___ DATA SUPPLIED ___
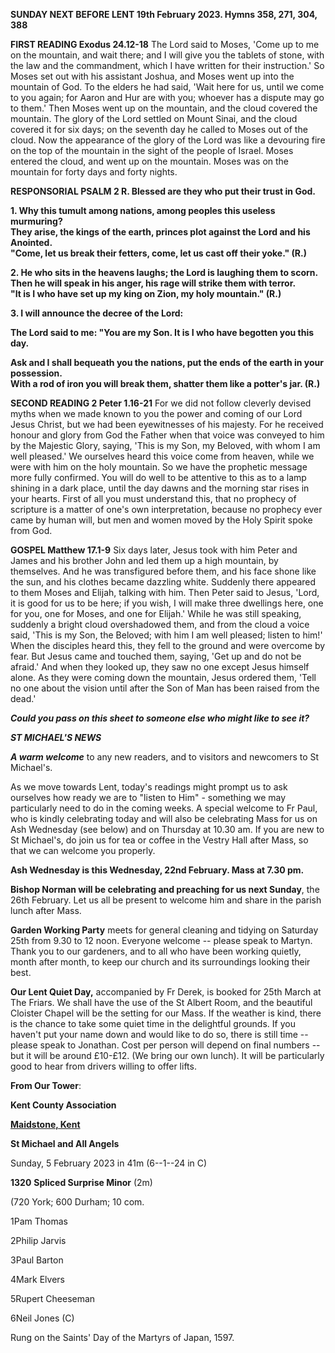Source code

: **SUNDAY NEXT BEFORE LENT 19th February 2023. Hymns 358, 271, 304,
388**

**FIRST READING Exodus 24.12-18** The Lord said to Moses, 'Come up to me
on the mountain, and wait there; and I will give you the tablets of
stone, with the law and the commandment, which I have written for their
instruction.' So Moses set out with his assistant Joshua, and Moses went
up into the mountain of God. To the elders he had said, 'Wait here for
us, until we come to you again; for Aaron and Hur are with you; whoever
has a dispute may go to them.' Then Moses went up on the mountain, and
the cloud covered the mountain. The glory of the Lord settled on Mount
Sinai, and the cloud covered it for six days; on the seventh day he
called to Moses out of the cloud. Now the appearance of the glory of the
Lord was like a devouring fire on the top of the mountain in the sight
of the people of Israel. Moses entered the cloud, and went up on the
mountain. Moses was on the mountain for forty days and forty nights.

**RESPONSORIAL PSALM 2 R. Blessed are they who put their trust in God.**

**1. Why this tumult among nations, among peoples this useless
murmuring?\
They arise, the kings of the earth, princes plot against the Lord and
his Anointed.\
"Come, let us break their fetters, come, let us cast off their yoke."
(R.)**

**2. He who sits in the heavens laughs; the Lord is laughing them to
scorn.\
Then he will speak in his anger, his rage will strike them with terror.\
"It is I who have set up my king on Zion, my holy mountain." (R.)**

**3. I will announce the decree of the Lord:**

**The Lord said to me: "You are my Son. It is I who have begotten you
this day.**

**Ask and I shall bequeath you the nations, put the ends of the earth in
your possession.\
With a rod of iron you will break them, shatter them like a potter's
jar. (R.)**

**SECOND READING 2 Peter 1.16-21** For we did not follow cleverly
devised myths when we made known to you the power and coming of our Lord
Jesus Christ, but we had been eyewitnesses of his majesty. For he
received honour and glory from God the Father when that voice was
conveyed to him by the Majestic Glory, saying, 'This is my Son, my
Beloved, with whom I am well pleased.' We ourselves heard this voice
come from heaven, while we were with him on the holy mountain. So we
have the prophetic message more fully confirmed. You will do well to be
attentive to this as to a lamp shining in a dark place, until the day
dawns and the morning star rises in your hearts. First of all you must
understand this, that no prophecy of scripture is a matter of one's own
interpretation, because no prophecy ever came by human will, but men and
women moved by the Holy Spirit spoke from God.

**GOSPEL Matthew 17.1-9** Six days later, Jesus took with him Peter and
James and his brother John and led them up a high mountain, by
themselves. And he was transfigured before them, and his face shone like
the sun, and his clothes became dazzling white. Suddenly there appeared
to them Moses and Elijah, talking with him. Then Peter said to Jesus,
'Lord, it is good for us to be here; if you wish, I will make three
dwellings here, one for you, one for Moses, and one for Elijah.' While
he was still speaking, suddenly a bright cloud overshadowed them, and
from the cloud a voice said, 'This is my Son, the Beloved; with him I am
well pleased; listen to him!' When the disciples heard this, they fell
to the ground and were overcome by fear. But Jesus came and touched
them, saying, 'Get up and do not be afraid.' And when they looked up,
they saw no one except Jesus himself alone. As they were coming down the
mountain, Jesus ordered them, 'Tell no one about the vision until after
the Son of Man has been raised from the dead.\'

***Could you pass on this sheet to someone else who might like to see
it?***

***ST MICHAEL\'S NEWS***

***A warm welcome*** to any new readers, and to visitors and newcomers
to St Michael\'s.

As we move towards Lent, today\'s readings might prompt us to ask
ourselves how ready we are to "listen to Him" - something we may
particularly need to do in the coming weeks. A special welcome to Fr
Paul, who is kindly celebrating today and will also be celebrating Mass
for us on Ash Wednesday (see below) and on Thursday at 10.30 am. If you
are new to St Michael\'s, do join us for tea or coffee in the Vestry
Hall after Mass, so that we can welcome you properly.

**Ash Wednesday is this Wednesday, 22nd February. Mass at 7.30 pm.**

**Bishop Norman will be celebrating and preaching for us next Sunday**,
the 26th February. Let us all be present to welcome him and share in
the parish lunch after Mass.

**Garden Working Party** meets for general cleaning and tidying on
Saturday 25th from 9.30 to 12 noon. Everyone welcome -- please speak
to Martyn. Thank you to our gardeners, and to all who have been working
quietly, month after month, to keep our church and its surroundings
looking their best.

**Our Lent Quiet Day,** accompanied by Fr Derek, is booked for 25th
March at The Friars. We shall have the use of the St Albert Room, and
the beautiful Cloister Chapel will be the setting for our Mass. If the
weather is kind, there is the chance to take some quiet time in the
delightful grounds. If you haven\'t put your name down and would like to
do so, there is still time -- please speak to Jonathan. Cost per person
will depend on final numbers -- but it will be around £10-£12. (We bring
our own lunch). It will be particularly good to hear from drivers
willing to offer lifts.

**From Our Tower**:

**Kent County Association**

[**Maidstone,
Kent**](https://dove.cccbr.org.uk/detail.php?tower=12644#_blank)

**St Michael and All Angels**

Sunday, 5 February 2023 in 41m (6--1--24 in C)

**1320** **Spliced Surprise Minor** (2m)

(720 York; 600 Durham; 10 com.

1Pam Thomas

2Philip Jarvis

3Paul Barton

4Mark Elvers

5Rupert Cheeseman

6Neil Jones (C)

Rung on the Saints\' Day of the Martyrs of Japan, 1597.

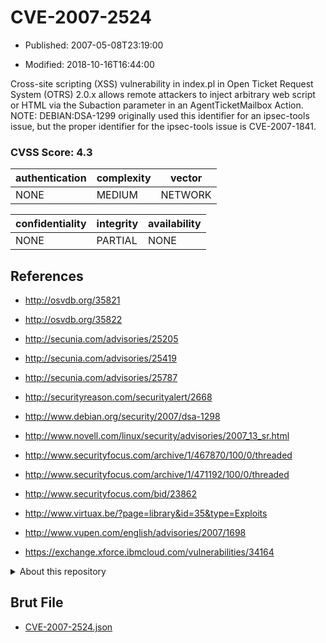 # CVE-2007-2524

- Published: 2007-05-08T23:19:00

- Modified: 2018-10-16T16:44:00

Cross-site scripting (XSS) vulnerability in index.pl in Open Ticket Request System (OTRS) 2.0.x allows remote attackers to inject arbitrary web script or HTML via the Subaction parameter in an AgentTicketMailbox Action.  NOTE: DEBIAN:DSA-1299 originally used this identifier for an ipsec-tools issue, but the proper identifier for the ipsec-tools issue is CVE-2007-1841.

### CVSS Score: **4.3**

| authentication | complexity | vector |
| --- | --- | --- |
| NONE | MEDIUM | NETWORK |

| confidentiality | integrity | availability |
| --- | --- | --- |
| NONE | PARTIAL | NONE |

## References

* http://osvdb.org/35821

* http://osvdb.org/35822

* http://secunia.com/advisories/25205

* http://secunia.com/advisories/25419

* http://secunia.com/advisories/25787

* http://securityreason.com/securityalert/2668

* http://www.debian.org/security/2007/dsa-1298

* http://www.novell.com/linux/security/advisories/2007_13_sr.html

* http://www.securityfocus.com/archive/1/467870/100/0/threaded

* http://www.securityfocus.com/archive/1/471192/100/0/threaded

* http://www.securityfocus.com/bid/23862

* http://www.virtuax.be/?page=library&id=35&type=Exploits

* http://www.vupen.com/english/advisories/2007/1698

* https://exchange.xforce.ibmcloud.com/vulnerabilities/34164

<details>
<summary>About this repository</summary> 

  This repository is part of the project [Live Hack CVE](https://github.com/Live-Hack-CVE). Main website can be found [www.live-hack.org](https://www.live-hack.org) 
  
  Made by [Sn0wAlice](https://github.com/Sn0wAlice) for the people that care about security and need to have a feed of the latest CVEs. Hope you enjoy it, don't forget to star the repo and follow me on [Twitter](https://twitter.com/Sn0wAlice) and [Github](https://github.com/Sn0wAlice). And that is my [personnal website](https://www.alice-snow.me/)

  - [Home Page](https://github.com/Live-Hack-CVE)
  - [Framework](https://github.com/Live-Hack-CVE/cve-framework)
  - [CVE database](https://github.com/Live-Hack-CVE/full_database)
  - [Changelog](https://github.com/Live-Hack-CVE/Changelog)
</details>

## Brut File

* [CVE-2007-2524.json](https://raw.githubusercontent.com/Live-Hack-CVE/full_database/main/cves/2007/CVE-2007-2524.json)

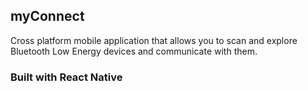 ## myConnect

Cross platform mobile application that allows you to scan and explore Bluetooth Low Energy devices and communicate with them.

### Built with React Native




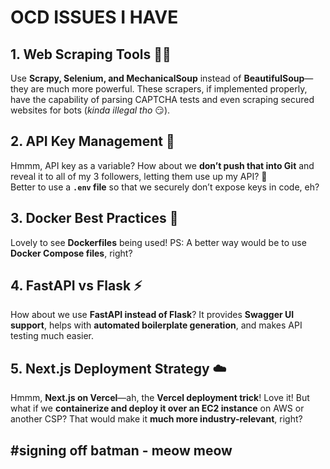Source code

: # OCD ISSUES I HAVE 

## 1. Web Scraping Tools 🕵️‍♂️  
Use **Scrapy, Selenium, and MechanicalSoup** instead of **BeautifulSoup**—they are much more powerful. These scrapers, if implemented properly, have the capability of parsing CAPTCHA tests and even scraping secured websites for bots (*kinda illegal tho* 😏).  

## 2. API Key Management 🔑  
Hmmm, API key as a variable? How about we **don’t push that into Git** and reveal it to all of my 3 followers, letting them use up my API? 🙂  
Better to use a **`.env` file** so that we securely don’t expose keys in code, eh?  

## 3. Docker Best Practices 🐳  
Lovely to see **Dockerfiles** being used! PS: A better way would be to use **Docker Compose files**, right?  

## 4. FastAPI vs Flask ⚡  
How about we use **FastAPI instead of Flask**? It provides **Swagger UI support**, helps with **automated boilerplate generation**, and makes API testing much easier.  

## 5. Next.js Deployment Strategy ☁️  
Hmmm, **Next.js on Vercel**—ah, the **Vercel deployment trick**! Love it! But what if we **containerize and deploy it over an EC2 instance** on AWS or another CSP? That would make it **much more industry-relevant**, right?  


#signing off batman - meow meow
---

 
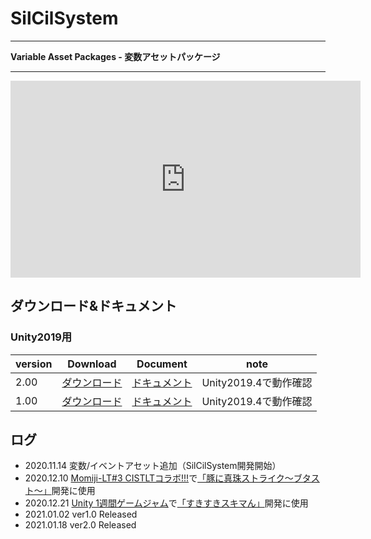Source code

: # SilCilSystem

---

**Variable Asset Packages - 変数アセットパッケージ**

---

<iframe width="560" height="315" src="https://www.youtube.com/embed/DkAiWmwC7YA" frameborder="0" allow="autoplay; encrypted-media" allowfullscreen></iframe>

## ダウンロード&ドキュメント

### Unity2019用

|version|Download|Document|note|
|-|-|-|-|
|2.00|[ダウンロード][release:ver200]|[ドキュメント][page:ver200]|Unity2019.4で動作確認|
|1.00|[ダウンロード][release:ver100]|[ドキュメント][page:ver100]|Unity2019.4で動作確認|

## ログ

- 2020.11.14 変数/イベントアセット追加（SilCilSystem開発開始）
- 2020.12.10 [Momiji-LT#3 CISTLTコラボ!!!][page:Momiji-LT#3]で[「豚に真珠ストライク〜ブタスト〜」][page:butasuto]開発に使用
- 2020.12.21 [Unity 1週間ゲームジャム][page:unity1week_akeru]で[「すきすきスキマん」][page:sukisukisukiman]開発に使用
- 2021.01.02 ver1.0 Released
- 2021.01.18 ver2.0 Released

<!--- 参照 --->

<!--- Releases --->
[release:ver100]: https://github.com/TeamAojilu/UnityTeamDevTemplate/releases/download/v1.0/SilCilSystem_unity2019_ver100.unitypackage
[page:ver100]: ver100/index.md

[release:ver200]: https://github.com/TeamAojilu/UnityTeamDevTemplate/releases/download/v2.0/SilCilSystem_ver2.0.0.unitypackage
[page:ver200]: ver200/index.md

<!--- Log --->
[page:Momiji-LT#3]: https://connpass.com/event/197692
[page:butasuto]: https://unityroom.com/games/butasuto
[page:unity1week_akeru]: https://unityroom.com/unity1weeks/18
[page:sukisukisukiman]: https://unityroom.com/games/sukisukisukiman
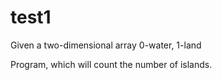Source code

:# test1
 Given a two-dimensional array 0-water, 1-land
 
 Program, which will count the number of islands.
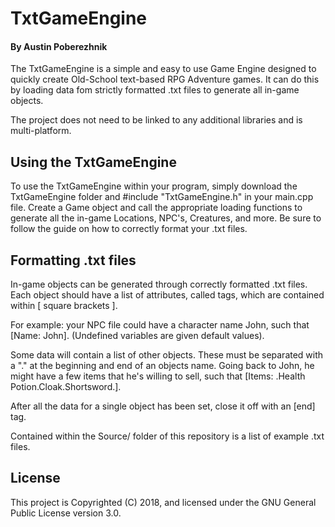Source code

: # TxtGameEngine

#### By Austin Poberezhnik

The TxtGameEngine is a simple and easy to use Game Engine designed to quickly create Old-School text-based RPG Adventure games. It can do this by loading data fom strictly formatted .txt files to generate all in-game objects.

The project does not need to be linked to any additional libraries and is multi-platform.

## Using the TxtGameEngine

To use the TxtGameEngine within your program, simply download the TxtGameEngine folder and #include "TxtGameEngine.h" in your main.cpp file. Create a Game object and call the appropriate loading functions to generate all the in-game Locations, NPC's, Creatures, and more. Be sure to follow the guide on how to correctly format your .txt files.

## Formatting .txt files

In-game objects can be generated through correctly formatted .txt files. Each object should have a list of attributes, called tags, which are contained within \[ square brackets \]. 

For example: your NPC file could have a character name John, such that \[Name: John\]. (Undefined variables are given default values). 

Some data will contain a list of other objects. These must be separated with a "." at the beginning and end of an objects name. Going back to John, he might have a few items that he's willing to sell, such that \[Items: .Health Potion.Cloak.Shortsword.\].

After all the data for a single object has been set, close it off with an \[end\] tag.

Contained within the Source/ folder of this repository is a list of example .txt files.

## License

This project is Copyrighted (C) 2018, and licensed under the GNU General Public License version 3.0.
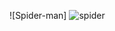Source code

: ![Spider-man] ![spider](https://user-images.githubusercontent.com/44207483/186649037-be4e7167-cc3e-4b18-a80f-d69354dee60a.png)
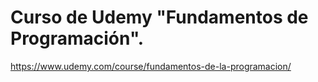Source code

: # Curso de Udemy "Fundamentos de Programación".
https://www.udemy.com/course/fundamentos-de-la-programacion/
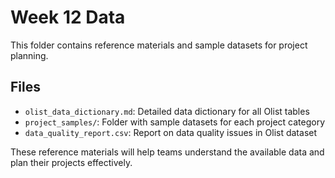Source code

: # Week 12 Data

This folder contains reference materials and sample datasets for project planning.

## Files
- `olist_data_dictionary.md`: Detailed data dictionary for all Olist tables
- `project_samples/`: Folder with sample datasets for each project category
- `data_quality_report.csv`: Report on data quality issues in Olist dataset

These reference materials will help teams understand the available data and plan their projects effectively.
___
PROBLEM REQUIREMENTS
Write down, word for word, the lines above from the one containing "him Peter and" through the one containing "for us on Ash", both ends included.

WRITTEN ANSWER
**GOSPEL Matthew 17.1-9** Six days later, Jesus took with him Peter and
James and his brother John and led them up a high mountain, by
themselves. And he was transfigured before them, and his face shone like
the sun, and his clothes became dazzling white. Suddenly there appeared
to them Moses and Elijah, talking with him. Then Peter said to Jesus,
'Lord, it is good for us to be here; if you wish, I will make three
dwellings here, one for you, one for Moses, and one for Elijah.' While
he was still speaking, suddenly a bright cloud overshadowed them, and
from the cloud a voice said, 'This is my Son, the Beloved; with him I am
well pleased; listen to him!' When the disciples heard this, they fell
to the ground and were overcome by fear. But Jesus came and touched
them, saying, 'Get up and do not be afraid.' And when they looked up,
they saw no one except Jesus himself alone. As they were coming down the
mountain, Jesus ordered them, 'Tell no one about the vision until after
the Son of Man has been raised from the dead.\'

***Could you pass on this sheet to someone else who might like to see
it?***

***ST MICHAEL\'S NEWS***

***A warm welcome*** to any new readers, and to visitors and newcomers
to St Michael\'s.

As we move towards Lent, today\'s readings might prompt us to ask
ourselves how ready we are to "listen to Him" - something we may
particularly need to do in the coming weeks. A special welcome to Fr
Paul, who is kindly celebrating today and will also be celebrating Mass
for us on Ash Wednesday (see below) and on Thursday at 10.30 am. If you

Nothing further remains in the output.